> **WHAT THE EXERCISE ASKS**
Copy out only the span from the line with "Время экспозиции 1" to the end of the data, both ends kept, word for word.

> **RECORDS FOR PROCESSING**
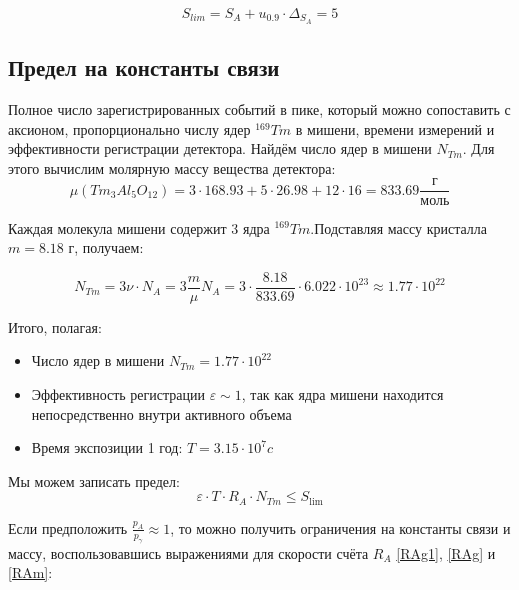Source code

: \documentclass[a4paper,article,14pt]{extarticle}
\begin{document}
\begin{equation}
    S_{lim} = S_A + u_{0.9} \cdot \Delta_{S_A} = 5
\end{equation}

\subsection{Предел на константы связи}
Полное число зарегистрированных событий в пике, который можно сопоставить с аксионом, пропорционально числу ядер $^{169}Tm$ в мишени, времени измерений и эффективности регистрации детектора. Найдём число ядер в мишени ${N_{Tm}}$. Для этого вычислим молярную массу вещества детектора:
\begin{equation}
    \mu \left( {T{m_3}A{l_5}{O_{12}}} \right) = 3 \cdot 168.93 + 5 \cdot 26.98 + 12 \cdot 16 = 833.69\frac{\text{г}}{{\text{моль}}}
\end{equation}

Каждая молекула мишени содержит 3 ядра $^{169}Tm$.Подставляя массу кристалла $m= 8.18 \text{ г}$, получаем:

\begin{equation}
   {N_{Tm}} = 3\nu  \cdot {N_A} = 3\frac{m}{\mu }{N_A} = 3 \cdot \frac{{8.18}}{{833.69}} \cdot 6.022 \cdot {10^{23}} \approx 1.77 \cdot {10^{22}}
\end{equation}

Итого, полагая:
\begin{itemize}
    \item Число ядер в мишени $N_{Tm} = 1.77 \cdot {10^{22}}$
    \item Эффективность регистрации $\varepsilon \sim 1 $, так как ядра мишени находится непосредственно внутри активного объема
    \item Время экспозиции 1 год: $T = 3.15 \cdot {10^7} c$
\end{itemize}

Мы можем записать предел:
\begin{equation}
   \varepsilon  \cdot T \cdot {R_A} \cdot N_{Tm} \leqslant {S_{\lim }}
\end{equation}

Если предположить $\frac{{{p_A}}}{{{p_\gamma}}} \approx 1$, то можно получить ограничения на константы связи и массу, воспользовавшись выражениями для скорости счёта ${R_A}$ \eqref{RAg1}, \eqref{RAg} и \eqref{RAm}:
\end{document}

> **RESULT FOR THIS TASK**
    \item Время экспозиции 1 год: $T = 3.15 \cdot {10^7} c$
\end{itemize}

Мы можем записать предел:
\begin{equation}
   \varepsilon  \cdot T \cdot {R_A} \cdot N_{Tm} \leqslant {S_{\lim }}
\end{equation}

Если предположить $\frac{{{p_A}}}{{{p_\gamma}}} \approx 1$, то можно получить ограничения на константы связи и массу, воспользовавшись выражениями для скорости счёта ${R_A}$ \eqref{RAg1}, \eqref{RAg} и \eqref{RAm}:
\end{document}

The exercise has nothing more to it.